Friday, October 10, 2008

Gibson-Graham: The End of Capitalism (as we knew it)

Gibson-Graham, J., The end of capitalism (as we knew it), Blackwell Publishers.

Gibson and Graham provide a post-structural, feminist critique of orthodox Marxism. They conclude that Marxists have actually hurt their chances of overthrowing capitalism because they have engaged in a discourse that allows capitalism to be something larger, stronger and more intimidating that it actually is. The capitalist beast is not as imposing a beast as Marxism has painted it out to be. “Marxism has produced a discourse of Capitalism that ostensibly delineates as object of transformative class politics but that operates more powerfully to discourage and marginalize projects of class transformation…Marxism has contributed to the socialist absence through the very way in which it has theorized the capitalist presence” (Gibson and Graham 1997:252) Gibson and Graham provide a scathing critique of Marxist interpretation of globalization. These two authors fall into the Held and McGrew globalization skeptics position as they do not believe that the “penetration” or “immanent penetration” of capital into every corner of the earth is a reality, or that if such a reality did start to occur, that it could not be stopped.

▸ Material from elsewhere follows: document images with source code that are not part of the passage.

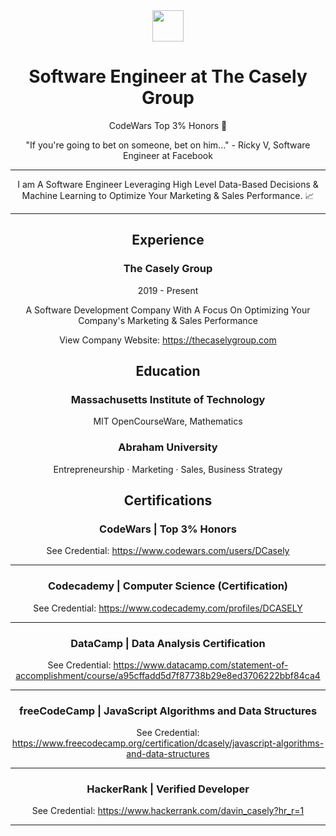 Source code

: <div align="center">
    <img src="https://thecaselygroup.com/images/logo-white.png" width="50">
</div>

<div align="center">

# Software Engineer at The Casely Group

CodeWars Top 3% Honors 💯

"If you're going to bet on someone, bet on him..." - Ricky V, Software Engineer at Facebook

---

I am A Software Engineer Leveraging High Level Data-Based Decisions & Machine Learning to Optimize Your Marketing & Sales Performance. 📈

---

## Experience

### The Casely Group

2019 - Present

A Software Development Company With A Focus On Optimizing Your Company's Marketing & Sales Performance

View Company Website: https://thecaselygroup.com

## Education

### Massachusetts Institute of Technology

MIT OpenCourseWare, Mathematics

### Abraham University

Entrepreneurship · Marketing · Sales, Business Strategy

## Certifications

### CodeWars | Top 3% Honors

See Credential: https://www.codewars.com/users/DCasely

---

### Codecademy | Computer Science (Certification)

See Credential: https://www.codecademy.com/profiles/DCASELY

---

### DataCamp | Data Analysis Certification

See Credential: https://www.datacamp.com/statement-of-accomplishment/course/a95cffadd5d7f87738b29e8ed3706222bbf84ca4

---

### freeCodeCamp | JavaScript Algorithms and Data Structures

See Credential: https://www.freecodecamp.org/certification/dcasely/javascript-algorithms-and-data-structures

---

### HackerRank | Verified Developer

See Credential: https://www.hackerrank.com/davin_casely?hr_r=1

---

</div>
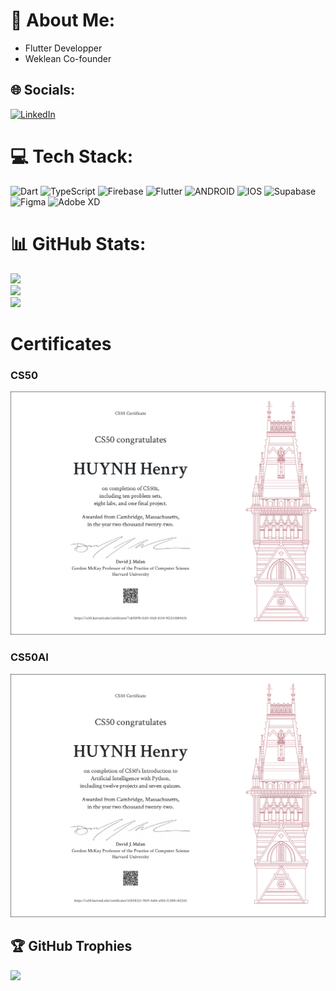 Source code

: # 💫 About Me:
- Flutter Developper
- Weklean Co-founder

## 🌐 Socials:
[![LinkedIn](https://img.shields.io/badge/LinkedIn-%230077B5.svg?logo=linkedin&logoColor=white)](https://linkedin.com/in/HhanriDev) 

# 💻 Tech Stack:
![Dart](https://img.shields.io/badge/dart-%230175C2.svg?style=for-the-badge&logo=dart&logoColor=white) ![TypeScript](https://img.shields.io/badge/typescript-%23007ACC.svg?style=for-the-badge&logo=typescript&logoColor=white) ![Firebase](https://img.shields.io/badge/firebase-%23039BE5.svg?style=for-the-badge&logo=firebase) ![Flutter](https://img.shields.io/badge/Flutter-%2302569B.svg?style=for-the-badge&logo=Flutter&logoColor=white) ![ANDROID](https://img.shields.io/badge/android-%2320232a.svg?style=for-the-badge&logo=android&logoColor=%a4c639) ![IOS](https://img.shields.io/badge/IOS-%2320232a.svg?style=for-the-badge&logo=apple&logoColor=white) 	![Supabase](https://img.shields.io/badge/Supabase-3ECF8E?style=for-the-badge&logo=supabase&logoColor=white) ![Figma](https://img.shields.io/badge/figma-%23F24E1E.svg?style=for-the-badge&logo=figma&logoColor=white) ![Adobe XD](https://img.shields.io/badge/Adobe%20XD-470137?style=for-the-badge&logo=Adobe%20XD&logoColor=#FF61F6)

# 📊 GitHub Stats:
![](https://github-readme-stats.vercel.app/api?username=Hhanri&theme=dark&hide_border=false&include_all_commits=true&count_private=true)<br/>
![](https://github-readme-streak-stats.herokuapp.com/?user=Hhanri&theme=dark&hide_border=false)<br/>
![](https://github-readme-stats.vercel.app/api/top-langs/?username=Hhanri&theme=dark&hide_border=false&include_all_commits=true&count_private=true&layout=compact)

# Certificates
###  CS50
![CS50](https://github.com/Hhanri/Hhanri/blob/main/CS50x%20letter.png)
###  CS50AI
![CS50AI](https://github.com/Hhanri/Hhanri/blob/main/CS50AI%20letter.png)

## 🏆 GitHub Trophies
![](https://github-profile-trophy.vercel.app/?username=Hhanri&theme=radical&no-frame=false&no-bg=false&margin-w=4)

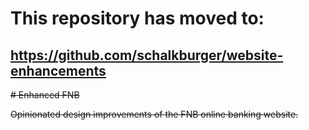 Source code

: # This repository has moved to:
## <https://github.com/schalkburger/website-enhancements>

~~# Enhanced FNB~~

~~Opinionated design improvements of the FNB online banking website.~~

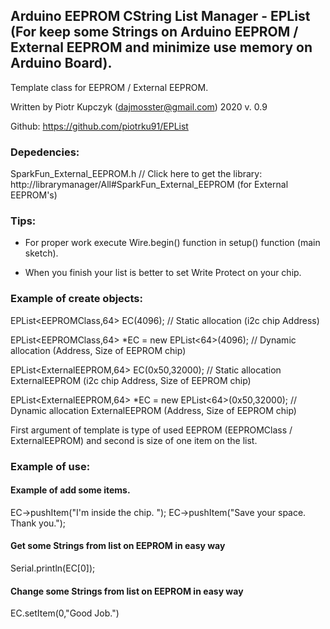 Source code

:
## Arduino EEPROM CString List Manager  - EPList (For keep some Strings on Arduino EEPROM / External EEPROM and minimize use memory on Arduino Board).

Template class for EEPROM / External EEPROM.

Written by Piotr Kupczyk (dajmosster@gmail.com) 
2020
v. 0.9

Github: https://github.com/piotrku91/EPList

### Depedencies:

SparkFun_External_EEPROM.h // Click here to get the library: http://librarymanager/All#SparkFun_External_EEPROM (for External EEPROM's)

### Tips:

- For proper work execute Wire.begin() function in setup() function (main sketch).

- When you finish your list is better to set Write Protect on your chip.

### Example of create objects:

EPList<EEPROMClass,64> EC(4096); // Static allocation (i2c chip Address)

EPList<EEPROMClass,64> *EC = new EPList<64>(4096); // Dynamic allocation (Address, Size of EEPROM chip)


EPList<ExternalEEPROM,64> EC(0x50,32000); // Static allocation ExternalEEPROM (i2c chip Address, Size of EEPROM chip)

EPList<ExternalEEPROM,64> *EC = new EPList<64>(0x50,32000); // Dynamic allocation ExternalEEPROM  (Address, Size of EEPROM chip)

First argument of template is type of used EEPROM (EEPROMClass / ExternalEEPROM) and second is size of one item on the list.

### Example of use:

#### Example of add some items.

EC->pushItem("I'm inside the chip. ");
EC->pushItem("Save your space. Thank you.");


#### Get some Strings from list on EEPROM in easy way 

 Serial.println(EC[0]);

 #### Change some Strings from list on EEPROM in easy way 

 EC.setItem(0,"Good Job.")

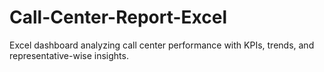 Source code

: # Call-Center-Report-Excel
Excel dashboard analyzing call center performance with KPIs, trends, and representative-wise insights.
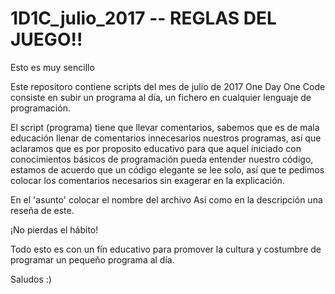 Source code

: # 1D1C_julio_2017  -- REGLAS DEL JUEGO!!


Esto es muy sencillo


Este repositoro contiene scripts del mes de julio de 2017
One Day One Code consiste en subir un programa al día, un fichero en cualquier lenguaje de programación.

El script (programa) tiene que llevar comentarios, sabemos que es de mala educación llenar de comentarios innecesarios nuestros programas, así que aclaramos que es por proposito educativo para que aquel iniciado con conocimientos básicos de programación pueda entender nuestro código, estamos de acuerdo que un código elegante se lee solo, así que te pedimos colocar los comentarios necesarios sin exagerar en la explicación.

En el 'asunto' colocar el nombre del archivo 
Así como en la descripción una reseña de este.

¡No pierdas el hábito!

Todo esto es con un fín educativo para promover la cultura y costumbre de programar un pequeño programa al día.

Saludos :)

They compare the “rape-script” with the “globalization-script” in one of their more striking passages. The “rape-script” allows all of us to see women as being rape-able and men as being possible rapists. Gibson and Graham take parts of the rape-script from Sharon Marcus where she, “challenges the inevitability of the claim that rape is one of the ‘real, clear facts of women’s lives’” (Gibson Graham 1997:121). We, by extension, are to challenge the reality that globalization/capitalism is one of the real, clear facts about the existence of citizens throughout the world.

This understanding of how the discourse surrounding rape has reinforced the idea that women are rape-able, open and vulnerable while men are hard, strong and potential violators helped to shape Gibson and Graham’s ideas surrounding globalization. The penetrating power of globalization has become, in many circles, an inevitability. Global capital will permeate and enter into any of the open, vulnerable developing countries. This has created a discourse that speaks us and shapes us; the globalization-script, and the eventualities it implies, may not be a reality. We are asked by the authors to reevaluate the potential for community based exchange that do not reinforce the dominant, globalization-script.

We must not become the victim of capitalism, we must make ourselves powerful. Even if our power is not initially evident, it becomes something greater as we reclaim the dialogue and shape it to our ends. This is how we make globalization lose its erection. This is how we create a world that is not dominated by one homogenizing economic system and dialogue.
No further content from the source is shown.